Traders were observed busy on the floor of the New York Stock Exchange as the new month of trading commenced. Stock futures remained relatively stable on Sunday night, with S&P 500 futures inching up by 0.1% alongside similar gains in Nasdaq-100 futures. There was a slight increase of 16 points in Dow Jones Industrial Average futures, representing less than a 0.1% rise.
Wall Street recently concluded a positive trading session, further bolstering the benchmark’s gains for October. The S&P 500 recorded an increase of 2.3%, and the Dow industrials climbed by 2.5%. Notably, the Nasdaq Composite outperformed both, achieving a robust gain of 4.7%. These advancements were attributed to a sustained interest in the artificial intelligence market and indications of easing trade tensions between the U.S. and China.
To date, more than 300 companies within the S&P 500 have reported their third-quarter results, with over 80% surpassing analyst expectations, as highlighted by data from FactSet. This week is expected to see another wave of reports, with over 100 companies set to release their earnings, including notable AI-related firms such as Palantir and AMD.

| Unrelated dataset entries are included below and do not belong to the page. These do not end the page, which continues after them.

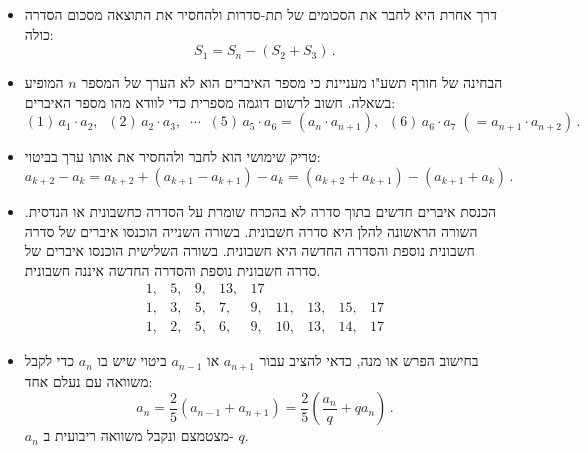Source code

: \begin{itemize}
\item 
דרך אחרת היא לחבר את הסכומים של תת-סדרות ולהחסיר את התוצאה מסכום הסדרה כולה:
\[
S_1 = S_n - (S_2+S_3)\,.
\]
\vspace{-6ex}

\item
הבחינה של חורף תשע"ו מעניינת כי מספר האיברים הוא לא הערך של המספר 
$n$
המופיע בשאלה. חשוב לרשום דוגמה מספרית כדי לוודא מהו מספר האיברים:
\[
(1)\, a_1\cdot a_2,\;\; (2)\,a_2\cdot a_3,\;\;\cdots\;\; (5)\,a_5\cdot a_6=(a_n\cdot a_{n+1}),\;\; (6)\,a_6\cdot a_7 \;(= a_{n+1}\cdot a_{n+2})\,.
\]

\np

\item
טריק שימושי הוא לחבר ולהחסיר את אותו ערך בביטוי:
\[
a_{k+2} - a_{k} = a_{k+2}+(a_{k+1}-a_{k+1})-a_{k} = (a_{k+2}+a_{k+1})-(a_{k+1}+a_{k})\,.
\]
\vspace{-4ex}

\item
הכנסת איברים חדשים בתוך סדרה לא בהכרח שומרת על הסדרה כחשבונית או הנדסית. השורה הראשונה להלן היא סדרה חשבונית. בשורה השנייה הוכנסו איברים של סדרה חשבונית נוספת והסדרה החדשה היא חשבונית. בשורה השלישית הוכנסו איברים של סדרה חשבונית נוספת והסדרה החדשה איננה חשבונית.
\[
\begin{array}{rrrrrrrrrrrrr}
1,& 5,& 9,& 13,& 17\\
1, &3,& 5,&7,& 9,& 11,& 13, &15, & 17\\
1, &2,& 5,&6,& 9,& 10,& 13, &14, & 17
\end{array}
\]
\item
בחישוב הפרש או מנה, כדאי להציב עבור
$a_{n+1}$
או
$a_{n-1}$
ביטוי שיש בו 
$a_n$
כדי לקבל משוואה עם נעלם אחד:
\[
a_n = \frac{2}{5}(a_{n-1}+a_{n+1}) =\frac{2}{5}\left(\frac{a_n}{q}+qa_n\right)\,.
\]
$a_n$
מצטמצם ונקבל משוואה ריבועית ב-%
$q$.

\end{itemize}

\npchap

Tom Lee, the head of research at Fundstrat, expressed confidence in the ongoing strength of the U.S. earnings landscape, attributing it to three main factors: strong visibility in AI spending, innovation within financials supported by blockchain technology, and a dovish stance from the Federal Reserve, including anticipated lower interest rates as quantitative tightening is set to conclude on December 1.
Looking ahead, there may be a seasonal boost for Wall Street this month. Historical data from the Stock Trader’s Almanac shows that the S&P 500 has averaged a gain of 1.8% in November, positioning it as the strongest month for the benchmark.
Meanwhile, investors remain attentive to developments in Washington, as the ongoing government shutdown continues to affect the release of crucial economic data, including the monthly jobs report. Additionally, the Supreme Court is expected to hear oral arguments concerning the legality of tariffs imposed by the Trump administration, which could have further implications for the markets.